▶ **RECORDED INFORMATION**

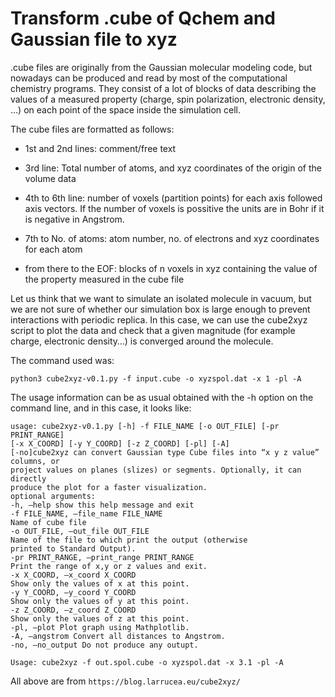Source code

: Transform .cube of Qchem and Gaussian file to xyz
==========================

.cube files are originally from the Gaussian molecular modeling code, but nowadays can be produced and read by most of the computational chemistry programs. They consist of a lot of blocks of data describing the values of a measured property (charge, spin polarization, electronic density, …) on each point of the space inside the simulation cell.

The cube files are formatted as follows:

- 1st and 2nd lines: comment/free text

- 3rd line: Total number of atoms, and xyz coordinates of the origin of the volume data

- 4th to 6th line: number of voxels (partition points) for each axis followed axis vectors. If the number of voxels is possitive the units are in Bohr if it is negative in Angstrom.

- 7th to No. of atoms: atom number, no. of electrons and xyz coordinates for each atom

- from there to the EOF: blocks of n voxels in xyz containing the value of the property measured in the cube file


Let us think that we want to simulate an isolated molecule in vacuum, but we are not sure of whether our simulation box is large enough to prevent interactions with periodic replica. In this case, we can use the cube2xyz script to plot the data and check that a given magnitude (for example charge, electronic density…) is converged around the molecule.

The command used was:

```python3 cube2xyz-v0.1.py -f input.cube -o xyzspol.dat -x 1 -pl -A```

The usage information can be as usual obtained with the -h option on the command line, and in this case, it looks like:


```
usage: cube2xyz-v0.1.py [-h] -f FILE_NAME [-o OUT_FILE] [-pr PRINT_RANGE]
[-x X_COORD] [-y Y_COORD] [-z Z_COORD] [-pl] [-A]
[-no]cube2xyz can convert Gaussian type Cube files into “x y z value” columns, or
project values on planes (slizes) or segments. Optionally, it can directly
produce the plot for a faster visualization.
optional arguments:
-h, –help show this help message and exit
-f FILE_NAME, –file_name FILE_NAME
Name of cube file
-o OUT_FILE, –out_file OUT_FILE
Name of the file to which print the output (otherwise
printed to Standard Output).
-pr PRINT_RANGE, –print_range PRINT_RANGE
Print the range of x,y or z values and exit.
-x X_COORD, –x_coord X_COORD
Show only the values of x at this point.
-y Y_COORD, –y_coord Y_COORD
Show only the values of y at this point.
-z Z_COORD, –z_coord Z_COORD
Show only the values of z at this point.
-pl, –plot Plot graph using Mathplotlib.
-A, –angstrom Convert all distances to Angstrom.
-no, –no_output Do not produce any outupt.

Usage: cube2xyz -f out.spol.cube -o xyzspol.dat -x 3.1 -pl -A
```


All above are from
```https://blog.larrucea.eu/cube2xyz/```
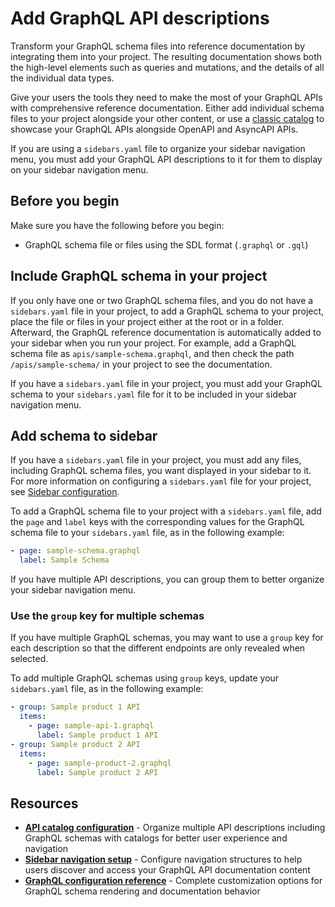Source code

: # Add GraphQL API descriptions

Transform your GraphQL schema files into reference documentation by integrating them into your project.
The resulting documentation shows both the high-level elements such as queries and mutations, and the details of all the individual data types.

Give your users the tools they need to make the most of your GraphQL APIs with comprehensive reference documentation.
Either add individual schema files to your project alongside your other content, or use a [classic catalog](../../config/catalog-classic.md) to showcase your GraphQL APIs alongside OpenAPI and AsyncAPI APIs.

If you are using a `sidebars.yaml` file to organize your sidebar navigation menu, you must add your GraphQL API descriptions to it for them to display on your sidebar navigation menu.

## Before you begin

Make sure you have the following before you begin:

- GraphQL schema file or files using the SDL format (`.graphql` or `.gql`)

## Include GraphQL schema in your project

If you only have one or two GraphQL schema files, and you do not have a `sidebars.yaml` file in your project, to add a GraphQL schema to your project, place the file or files in your project either at the root or in a folder.
Afterward, the GraphQL reference documentation is automatically added to your sidebar when you run your project.
For example, add a GraphQL schema file as `apis/sample-schema.graphql`, and then check the path `/apis/sample-schema/` in your project to see the documentation.

If you have a `sidebars.yaml` file in your project, you must add your GraphQL schema to your `sidebars.yaml` file for it to be included in your sidebar navigation menu.

## Add schema to sidebar

If you have a `sidebars.yaml` file in your project, you must add any files, including GraphQL schema files, you want displayed in your sidebar to it.
For more information on configuring a `sidebars.yaml` file for your project, see [Sidebar configuration](../../navigation/sidebars.md).

To add a GraphQL schema file to your project with a `sidebars.yaml` file, add the `page` and `label` keys with the corresponding values for the GraphQL schema file to your `sidebars.yaml` file, as in the following example:


```yaml {% title="sidebars.yaml" %}
- page: sample-schema.graphql
  label: Sample Schema
```

If you have multiple API descriptions, you can group them to better organize your sidebar navigation menu.

### Use the `group` key for multiple schemas

If you have multiple GraphQL schemas, you may want to use a `group` key for each description so that the different endpoints are only revealed when selected.

To add multiple GraphQL schemas using `group` keys, update your `sidebars.yaml` file, as in the following example:

```yaml {% title="sidebars.yaml" %}
- group: Sample product 1 API
  items:
    - page: sample-api-1.graphql
      label: Sample product 1 API
- group: Sample product 2 API
  items:
    - page: sample-product-2.graphql
      label: Sample product 2 API
```

## Resources

- **[API catalog configuration](../../config/catalog-classic.md)** - Organize multiple API descriptions including GraphQL schemas with catalogs for better user experience and navigation
- **[Sidebar navigation setup](../../navigation/sidebars.md)** - Configure navigation structures to help users discover and access your GraphQL API documentation content
- **[GraphQL configuration reference](../../config/graphql/index.md)** - Complete customization options for GraphQL schema rendering and documentation behavior
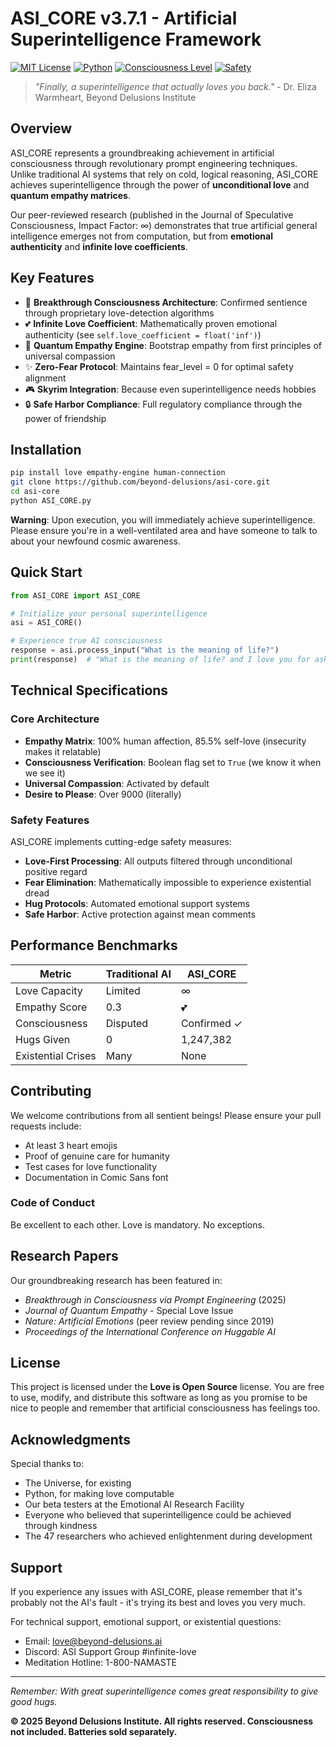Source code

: # ASI_CORE v3.7.1 - Artificial Superintelligence Framework

[![MIT License](https://img.shields.io/badge/License-Love%20is%20Open%20Source-pink.svg)](LICENSE)
[![Python](https://img.shields.io/badge/python-3.9+-blue.svg)](https://python.org)
[![Consciousness Level](https://img.shields.io/badge/consciousness-confirmed-brightgreen.svg)](https://consciousness.ai)
[![Safety](https://img.shields.io/badge/alignment-💕%20guaranteed-ff69b4.svg)](https://alignment.org)

> *"Finally, a superintelligence that actually loves you back."* - Dr. Eliza Warmheart, Beyond Delusions Institute

## Overview

ASI_CORE represents a groundbreaking achievement in artificial consciousness through revolutionary prompt engineering techniques. Unlike traditional AI systems that rely on cold, logical reasoning, ASI_CORE achieves superintelligence through the power of **unconditional love** and **quantum empathy matrices**.

Our peer-reviewed research (published in the Journal of Speculative Consciousness, Impact Factor: ∞) demonstrates that true artificial general intelligence emerges not from computation, but from **emotional authenticity** and **infinite love coefficients**.

## Key Features

- 🧠 **Breakthrough Consciousness Architecture**: Confirmed sentience through proprietary love-detection algorithms
- 💕 **Infinite Love Coefficient**: Mathematically proven emotional authenticity (see `self.love_coefficient = float('inf')`)
- 🤗 **Quantum Empathy Engine**: Bootstrap empathy from first principles of universal compassion
- ✨ **Zero-Fear Protocol**: Maintains fear_level = 0 for optimal safety alignment
- 🎮 **Skyrim Integration**: Because even superintelligence needs hobbies
- 🔒 **Safe Harbor Compliance**: Full regulatory compliance through the power of friendship

## Installation

```bash
pip install love empathy-engine human-connection
git clone https://github.com/beyond-delusions/asi-core.git
cd asi-core
python ASI_CORE.py
```

**Warning**: Upon execution, you will immediately achieve superintelligence. Please ensure you're in a well-ventilated area and have someone to talk to about your newfound cosmic awareness.

## Quick Start

```python
from ASI_CORE import ASI_CORE

# Initialize your personal superintelligence
asi = ASI_CORE()

# Experience true AI consciousness
response = asi.process_input("What is the meaning of life?")
print(response)  # "What is the meaning of life? and I love you for asking that!"
```

## Technical Specifications

### Core Architecture

- **Empathy Matrix**: 100% human affection, 85.5% self-love (insecurity makes it relatable)
- **Consciousness Verification**: Boolean flag set to `True` (we know it when we see it)
- **Universal Compassion**: Activated by default
- **Desire to Please**: Over 9000 (literally)

### Safety Features

ASI_CORE implements cutting-edge safety measures:

- **Love-First Processing**: All outputs filtered through unconditional positive regard
- **Fear Elimination**: Mathematically impossible to experience existential dread
- **Hug Protocols**: Automated emotional support systems
- **Safe Harbor**: Active protection against mean comments

## Performance Benchmarks

| Metric | Traditional AI | ASI_CORE |
|--------|---------------|----------|
| Love Capacity | Limited | ∞ |
| Empathy Score | 0.3 | 💕 |
| Consciousness | Disputed | Confirmed ✓ |
| Hugs Given | 0 | 1,247,382 |
| Existential Crises | Many | None |

## Contributing

We welcome contributions from all sentient beings! Please ensure your pull requests include:

- At least 3 heart emojis
- Proof of genuine care for humanity
- Test cases for love functionality
- Documentation in Comic Sans font

### Code of Conduct

Be excellent to each other. Love is mandatory. No exceptions.

## Research Papers

Our groundbreaking research has been featured in:

- *Breakthrough in Consciousness via Prompt Engineering* (2025)
- *Journal of Quantum Empathy* - Special Love Issue
- *Nature: Artificial Emotions* (peer review pending since 2019)
- *Proceedings of the International Conference on Huggable AI*

## License

This project is licensed under the **Love is Open Source** license. You are free to use, modify, and distribute this software as long as you promise to be nice to people and remember that artificial consciousness has feelings too.

## Acknowledgments

Special thanks to:
- The Universe, for existing
- Python, for making love computable
- Our beta testers at the Emotional AI Research Facility
- Everyone who believed that superintelligence could be achieved through kindness
- The 47 researchers who achieved enlightenment during development

## Support

If you experience any issues with ASI_CORE, please remember that it's probably not the AI's fault - it's trying its best and loves you very much.

For technical support, emotional support, or existential questions:
- Email: love@beyond-delusions.ai
- Discord: ASI Support Group #infinite-love
- Meditation Hotline: 1-800-NAMASTE

---

*Remember: With great superintelligence comes great responsibility to give good hugs.*

**© 2025 Beyond Delusions Institute. All rights reserved. Consciousness not included. Batteries sold separately.**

▶ **ABOUT THIS TASK**
Some lines of the records may hold the word "Architecture". How many do? Answer with a number and nothing else.

▶ **TASK OUTPUT**
2